# EXERCISE BRIEF
State the number of lines in the records underneath where the word "presenti" turns up, and say nothing else.

# RECORDS SUPPLIED
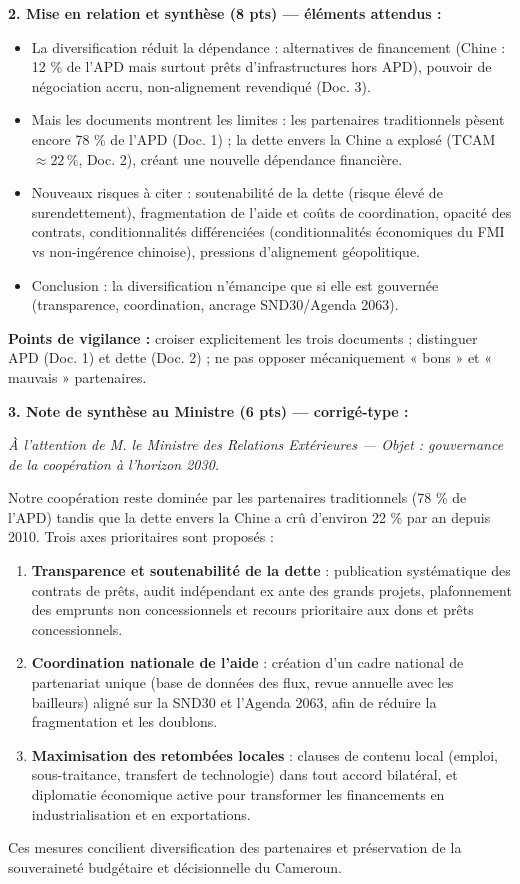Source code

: \documentclass[11pt]{article}
\begin{document}
\begin{corrige}
\textbf{2. Mise en relation et synthèse (8 pts) — éléments attendus :}
\begin{itemize}
    \item La diversification réduit la dépendance : alternatives de financement (Chine : 12 \% de l'APD mais surtout prêts d'infrastructures hors APD), pouvoir de négociation accru, non-alignement revendiqué (Doc. 3).
    \item Mais les documents montrent les limites : les partenaires traditionnels pèsent encore 78 \% de l'APD (Doc. 1) ; la dette envers la Chine a explosé (TCAM $\approx 22\,\%$, Doc. 2), créant une nouvelle dépendance financière.
    \item Nouveaux risques à citer : soutenabilité de la dette (risque élevé de surendettement), fragmentation de l'aide et coûts de coordination, opacité des contrats, conditionnalités différenciées (conditionnalités économiques du FMI vs non-ingérence chinoise), pressions d'alignement géopolitique.
    \item Conclusion : la diversification n'émancipe que si elle est gouvernée (transparence, coordination, ancrage SND30/Agenda 2063).
\end{itemize}
\textbf{Points de vigilance :} croiser explicitement les trois documents ; distinguer APD (Doc. 1) et dette (Doc. 2) ; ne pas opposer mécaniquement « bons » et « mauvais » partenaires.

\textbf{3. Note de synthèse au Ministre (6 pts) — corrigé-type :}

\emph{À l'attention de M. le Ministre des Relations Extérieures — Objet : gouvernance de la coopération à l'horizon 2030.}

Notre coopération reste dominée par les partenaires traditionnels (78 \% de l'APD) tandis que la dette envers la Chine a crû d'environ 22 \% par an depuis 2010. Trois axes prioritaires sont proposés :
\begin{enumerate}
    \item \textbf{Transparence et soutenabilité de la dette} : publication systématique des contrats de prêts, audit indépendant ex ante des grands projets, plafonnement des emprunts non concessionnels et recours prioritaire aux dons et prêts concessionnels.
    \item \textbf{Coordination nationale de l'aide} : création d'un cadre national de partenariat unique (base de données des flux, revue annuelle avec les bailleurs) aligné sur la SND30 et l'Agenda 2063, afin de réduire la fragmentation et les doublons.
    \item \textbf{Maximisation des retombées locales} : clauses de contenu local (emploi, sous-traitance, transfert de technologie) dans tout accord bilatéral, et diplomatie économique active pour transformer les financements en industrialisation et en exportations.
\end{enumerate}
Ces mesures concilient diversification des partenaires et préservation de la souveraineté budgétaire et décisionnelle du Cameroun.


\end{corrige}
\end{document}
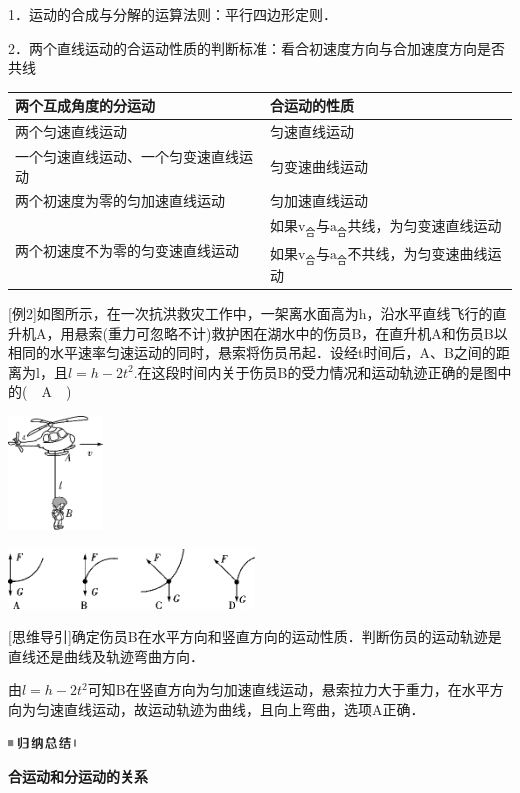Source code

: \documentclass[cn,10.5pt,chinese,mac,chinesefont=founder]{elegantbook}
\begin{document}
1．运动的合成与分解的运算法则：平行四边形定则．

2．两个直线运动的合运动性质的判断标准：看合初速度方向与合加速度方向是否共线

\begin{longtable}[]{@{}ll@{}}
\toprule
两个互成角度的分运动 & 合运动的性质\tabularnewline
\midrule
\endhead
两个匀速直线运动 & 匀速直线运动\tabularnewline
一个匀速直线运动、一个匀变速直线运动 & 匀变速曲线运动\tabularnewline
两个初速度为零的匀加速直线运动 & 匀加速直线运动\tabularnewline
\multirow{2}{6cm}{两个初速度不为零的匀变速直线运动}
 &
如果$\mathrm v_{\text{合}}$与$\mathrm a_{\text{合}}$共线，为匀变速直线运动\tabularnewline
& 如果$\mathrm v_{\text{合}}$与$\mathrm a_{\text{合}}$不共线，为匀变速曲线运动\tabularnewline
\bottomrule
\end{longtable}

{[}例2{]}如图所示，在一次抗洪救灾工作中，一架离水面高为h，沿水平直线飞行的直升机A，用悬索(重力可忽略不计)救护困在湖水中的伤员B，在直升机A和伤员B以相同的水平速率匀速运动的同时，悬索将伤员吊起．设经t时间后，A、B之间的距离为l，且$l=h-2t^2$.在这段时间内关于伤员B的受力情况和运动轨迹正确的是图中的(　A　)

\begin{center}\includegraphics[width=0.98958in,height=1.1875in]{media/image143.png}\end{center}
\begin{center}\includegraphics[width=2.57292in,height=0.625in]{media/image144.png}\end{center}
{[}思维导引{]}确定伤员B在水平方向和竖直方向的运动性质．判断伤员的运动轨迹是直线还是曲线及轨迹弯曲方向．
\begin{solution}
	由$l=h-2t^2$可知B在竖直方向为匀加速直线运动，悬索拉力大于重力，在水平方向为匀速直线运动，故运动轨迹为曲线，且向上弯曲，选项A正确．
\end{solution}


\begin{center}\includegraphics[width=0.70833in,height=0.125in]{media/image13.png}

\textbf{合运动和分运动的关系}
\end{center}
\end{document}
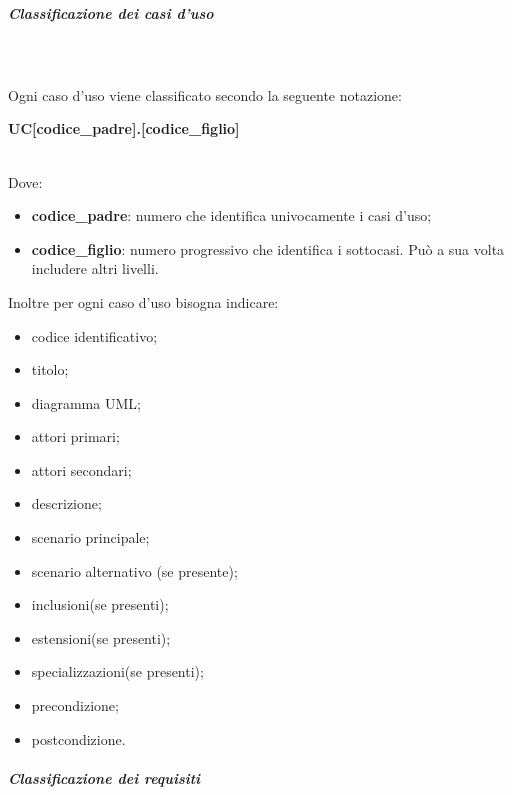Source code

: 			\subparagraph{Classificazione dei casi d'uso} \mbox{}\\ \mbox{}\\
			\noindent Ogni caso d'uso viene classificato secondo la seguente notazione: \newline \newline
			\centerline{\textbf{UC[codice\_padre].[codice\_figlio]}} \\
			Dove:
				\begin{itemize}
					\item \textbf{codice\_padre}: numero che identifica univocamente i casi 
						d'uso;
					\item \textbf{codice\_figlio}: numero progressivo che identifica i 
						sottocasi. Può a sua volta includere altri livelli. \\
				\end{itemize}
			Inoltre per ogni caso d'uso bisogna indicare:
				\begin{itemize}
					\item codice identificativo;
					\item titolo;
					\item diagramma UML\glo;
					\item attori primari;
					\item attori secondari;
					\item descrizione;
					\item scenario principale;
					\item scenario alternativo (se presente);
					\item inclusioni(se presenti);
					\item estensioni(se presenti);
					\item specializzazioni(se presenti);
					\item precondizione;
					\item postcondizione. \\
				\end{itemize}
				
			\subparagraph{Classificazione dei requisiti} \mbox{}\\ \label{sec:UC}
			
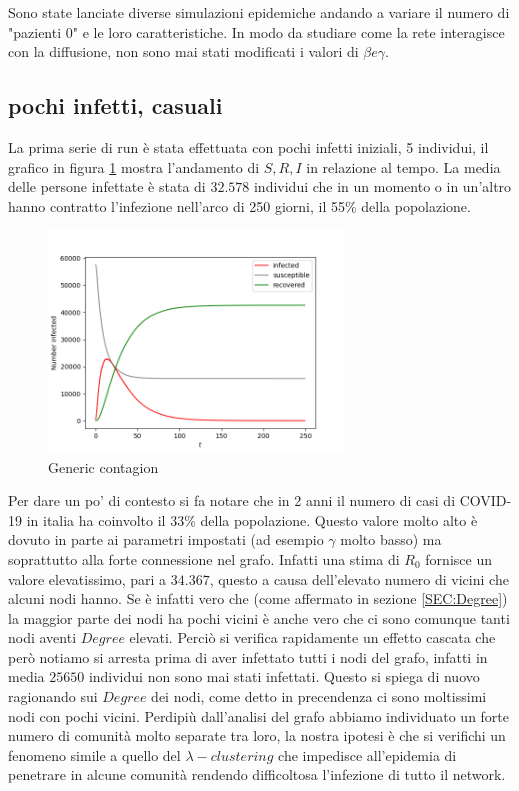 \documentclass[a4paper]{article}
\begin{document}
Sono state lanciate diverse simulazioni epidemiche andando a variare il numero di "pazienti 0" e le loro caratteristiche.
In modo da studiare come la rete interagisce con la diffusione, non sono mai stati modificati i valori di $\beta e \gamma$.\\

\subsection{pochi infetti, casuali}
La prima serie di run è stata effettuata con pochi infetti iniziali, 5 individui, il grafico in figura \ref{FIG:generic} mostra l'andamento di $S, R, I$ in relazione al tempo.
La media delle persone infettate è stata di $32.578$ individui che in un momento o in un'altro hanno contratto l'infezione nell'arco di 250 giorni, il 55\% della popolazione.\\
\begin{figure}[!ht]
\centering
\includegraphics[width=0.7\textwidth]{generic_run.png}
\caption{Generic contagion} \label{FIG:generic}
\end{figure}

Per dare un po' di contesto si fa notare che in 2 anni il numero di casi di COVID-19 in italia ha coinvolto il 33\% della popolazione.
Questo valore molto alto è dovuto in parte ai parametri impostati (ad esempio $\gamma$ molto basso) ma soprattutto alla forte connessione nel grafo.
Infatti una stima di $R_0$ fornisce un valore elevatissimo, pari a $34.367$, questo a causa dell'elevato numero di vicini che alcuni nodi hanno.
Se è infatti vero che (come affermato in sezione \ref{SEC:Degree}) la maggior parte dei nodi ha pochi vicini è anche vero che ci sono comunque tanti nodi aventi $Degree$ elevati.
Perciò si verifica rapidamente un effetto cascata che però notiamo si arresta prima di aver infettato tutti i nodi del grafo, infatti in media $25650$ individui non sono mai stati infettati.
Questo si spiega di nuovo ragionando sui $Degree$ dei nodi, come detto in precendenza ci sono moltissimi nodi con pochi vicini.
Perdipiù dall'analisi del grafo abbiamo individuato un forte numero di comunità molto separate tra loro, la nostra ipotesi è che si verifichi un fenomeno simile a quello del $\lambda - clustering$ che impedisce all'epidemia di penetrare in alcune comunità rendendo difficoltosa l'infezione di tutto il network.
\end{document}
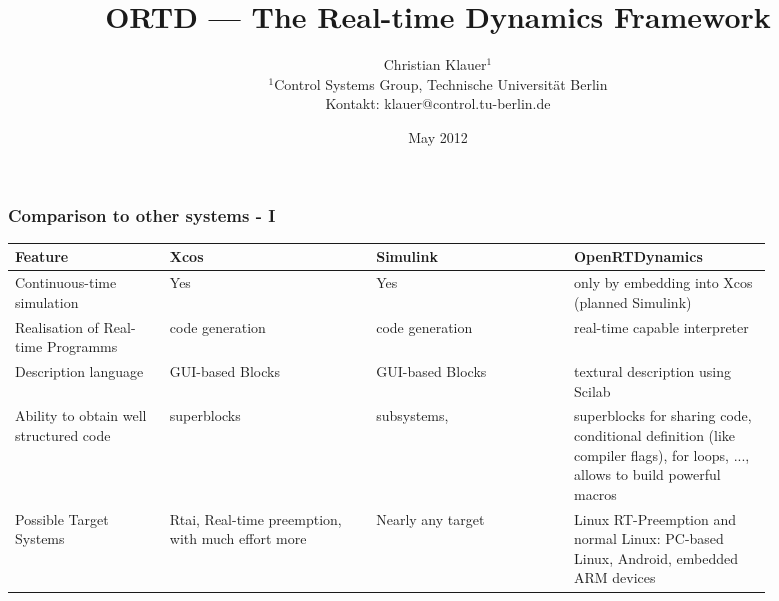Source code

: \documentclass[serif,9pt,xcolor=dvipsnames]{beamer}
\title[]{ORTD --- The Real-time Dynamics Framework}
\subtitle{} %
\date{May 2012}
\author{Christian Klauer$^{1}$\\
\tiny $^{1}$Control Systems Group, Technische Universität Berlin\\
Kontakt: klauer@control.tu-berlin.de
}
\begin{document}






\begin{frame}
  \frametitle{Comparison to other systems - I}

{\small

  \begin{tabular}{p{0.18\linewidth}|p{0.24\linewidth}|p{0.23\linewidth}|p{0.23\linewidth}|}
  Feature & Xcos & Simulink & OpenRTDynamics \\
\hline
	Continuous-time simulation  &   Yes   &   Yes       &  only by embedding into Xcos (planned Simulink)         \\
\hline
	Realisation of Real-time Programms  &  code generation    &   code generation       &       real-time capable interpreter       \\
\hline
	Description language &  GUI-based Blocks  & GUI-based Blocks  &  textural description using Scilab    \\
\hline
	Ability to obtain well structured code &  superblocks  & subsystems,  &  superblocks for sharing code, conditional definition (like compiler flags), for loops, ..., allows to build powerful macros  \\
\hline
	Possible Target Systems &  Rtai, Real-time preemption, with much effort more & Nearly any target  &  Linux RT-Preemption and normal Linux: PC-based Linux, Android, embedded ARM devices  \\
  \end{tabular}

}

\end{frame}
\end{document}
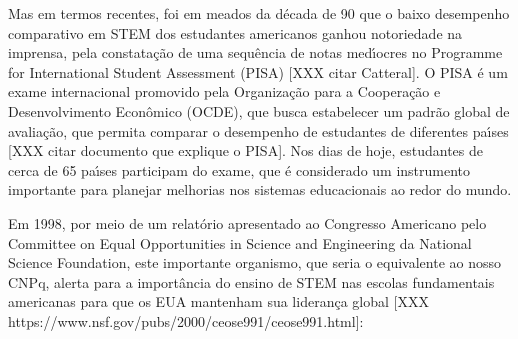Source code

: \documentclass[
12pt,		%
openright,	%
twoside,  %
a4paper,			%
chapter=TITLE,		%
english,			%
french,				%
spanish,			%
brazil				%
]{USPSC-classe/USPSC}
\begin{document}
\noindent\begin{center}\mbox{\centering{}}\end{center}


Mas em termos recentes, foi em meados da d\'ecada de 90 que o baixo desempenho comparativo em STEM dos estudantes americanos ganhou notoriedade na imprensa, pela constata\c{c}\~ao de uma sequ\^encia de notas med\'{\i}ocres no Programme for International Student Assessment (PISA) [XXX citar Catteral]. O PISA \'e um exame internacional promovido pela Organiza\c{c}\~ao para a Coopera\c{c}\~ao e Desenvolvimento Econ\^omico (OCDE), que busca estabelecer um padr\~ao global de avalia\c{c}\~ao, que permita comparar o desempenho de estudantes de diferentes pa\'{\i}ses [XXX citar documento que explique o PISA]. Nos dias de hoje, estudantes de cerca de 65 pa\'{\i}ses participam do exame, que \'e considerado um instrumento importante para planejar melhorias nos sistemas educacionais ao redor do mundo.










Em 1998, por meio de um relat\'orio apresentado ao Congresso Americano pelo Committee on Equal Opportunities in Science and Engineering da National Science Foundation, este importante organismo, que seria o equivalente ao nosso CNPq, alerta para a import\^ancia do ensino de STEM nas escolas fundamentais americanas para que os EUA mantenham sua lideran\c{c}a global [XXX https://www.nsf.gov/pubs/2000/ceose991/ceose991.html]:











\noindent\begin{center}\mbox{\centering{}}\end{center}
\end{document}
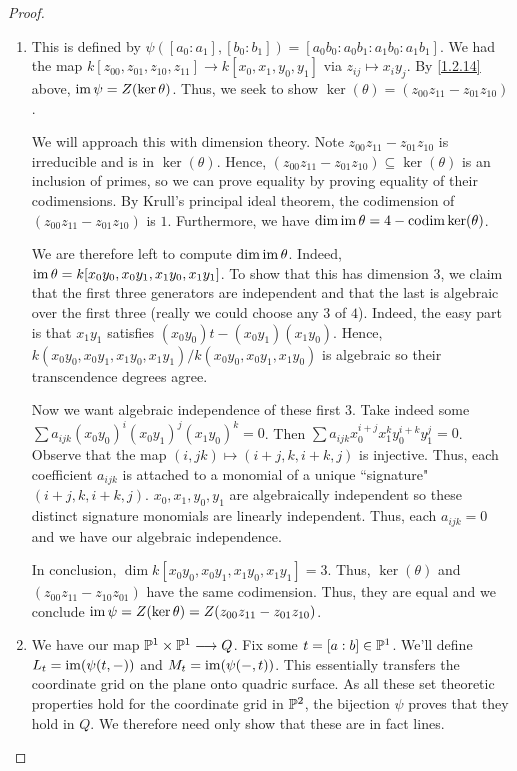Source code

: \begin{proof}
    \begin{enumerate}[label = (\alph*)]
        \item This is defined by $\psi([a_0 : a_1], [b_0 : b_1]) = [a_0 b_0 : a_0 b_1 : a_1 b_0 : a_1 b_1]$. We had the map $k[z_{00}, z_{01}, z_{10}, z_{11}] \longrightarrow k[x_0, x_1, y_0, y_1]$ via $z_{ij} \mapsto x_i y_j$. By \ref{1.2.14} above, $\im \psi = Z(\ker \theta)$. Thus, we seek to show $\ker(\theta) = (z_{00} z_{11} - z_{01} z_{10})$.

        We will approach this with dimension theory. Note $z_{00} z_{11} - z_{01} z_{10}$ is irreducible and is in $\ker(\theta)$. Hence, $(z_{00} z_{11} - z_{01} z_{10}) \subseteq \ker(\theta)$ is an inclusion of primes, so we can prove equality by proving equality of their codimensions. By Krull's principal ideal theorem, the codimension of $(z_{00} z_{11} - z_{01} z_{10})$ is $1$. Furthermore, we have $\dim \im \theta = 4 - \codim \ker(\theta)$.

        We are therefore left to compute $\dim \im \theta$. Indeed, $\im \theta = k[x_0 y_0, x_0 y_1, x_1 y_0, x_1 y_1]$. To show that this has dimension $3$, we claim that the first three generators are independent and that the last is algebraic over the first three (really we could choose any $3$ of $4$). Indeed, the easy part is that $x_1 y_1$ satisfies $(x_0 y_0) t - (x_0 y_1)(x_1 y_0)$. Hence, $k(x_0 y_0, x_0 y_1, x_1 y_0, x_1 y_1) / k(x_0 y_0, x_0 y_1, x_1 y_0)$ is algebraic so their transcendence degrees agree.

        Now we want algebraic independence of these first $3$. Take indeed some $\sum a_{ijk} (x_0 y_0)^i (x_0 y_1)^j (x_1 y_0)^k = 0$. Then $\sum a_{ijk} x_0^{i+j} x_1^{k} y_0^{i + k} y_1^{j} = 0$. Observe that the map $(i, j k) \mapsto (i + j, k, i + k, j)$ is injective. Thus, each coefficient $a_{ijk}$ is attached to a monomial of a unique ``signature" $(i + j, k, i + k, j)$. $x_0, x_1, y_0, y_1$ are algebraically independent so these distinct signature monomials are linearly independent. Thus, each $a_{ijk} = 0$ and we have our algebraic independence.

        In conclusion, $\dim k[x_0 y_0, x_0 y_1, x_1 y_0, x_1 y_1] = 3$. Thus, $\ker(\theta)$ and $(z_{00} z_{11} - z_{10} z_{01})$ have the same codimension. Thus, they are equal and we conclude $\im \psi = Z(\ker \theta) = Z(z_{00} z_{11} - z_{01} z_{10})$.

        \item We have our map $\P^1 \times \P^1 \longrightarrow Q$. Fix some $t = [a : b] \in \P^1$. We'll define $L_t = \im(\psi(t, -))$ and $M_t = \im(\psi(-, t))$. This essentially transfers the coordinate grid on the plane onto quadric surface. As all these set theoretic properties hold for the coordinate grid in $\P^2$, the bijection $\psi$ proves that they hold in $Q$. We therefore need only show that these are in fact lines.


\end{enumerate}
\end{proof}
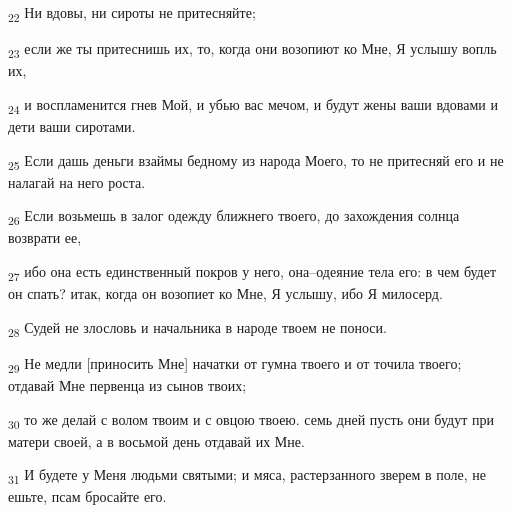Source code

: \begin{tcolorbox}
\textsubscript{22} Ни вдовы, ни сироты не притесняйте;
\end{tcolorbox}
\begin{tcolorbox}
\textsubscript{23} если же ты притеснишь их, то, когда они возопиют ко Мне, Я услышу вопль их,
\end{tcolorbox}
\begin{tcolorbox}
\textsubscript{24} и воспламенится гнев Мой, и убью вас мечом, и будут жены ваши вдовами и дети ваши сиротами.
\end{tcolorbox}
\begin{tcolorbox}
\textsubscript{25} Если дашь деньги взаймы бедному из народа Моего, то не притесняй его и не налагай на него роста.
\end{tcolorbox}
\begin{tcolorbox}
\textsubscript{26} Если возьмешь в залог одежду ближнего твоего, до захождения солнца возврати ее,
\end{tcolorbox}
\begin{tcolorbox}
\textsubscript{27} ибо она есть единственный покров у него, она--одеяние тела его: в чем будет он спать? итак, когда он возопиет ко Мне, Я услышу, ибо Я милосерд.
\end{tcolorbox}
\begin{tcolorbox}
\textsubscript{28} Судей не злословь и начальника в народе твоем не поноси.
\end{tcolorbox}
\begin{tcolorbox}
\textsubscript{29} Не медли [приносить Мне] начатки от гумна твоего и от точила твоего; отдавай Мне первенца из сынов твоих;
\end{tcolorbox}
\begin{tcolorbox}
\textsubscript{30} то же делай с волом твоим и с овцою твоею. семь дней пусть они будут при матери своей, а в восьмой день отдавай их Мне.
\end{tcolorbox}
\begin{tcolorbox}
\textsubscript{31} И будете у Меня людьми святыми; и мяса, растерзанного зверем в поле, не ешьте, псам бросайте его.
\end{tcolorbox}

# YOUR SOLUTION
3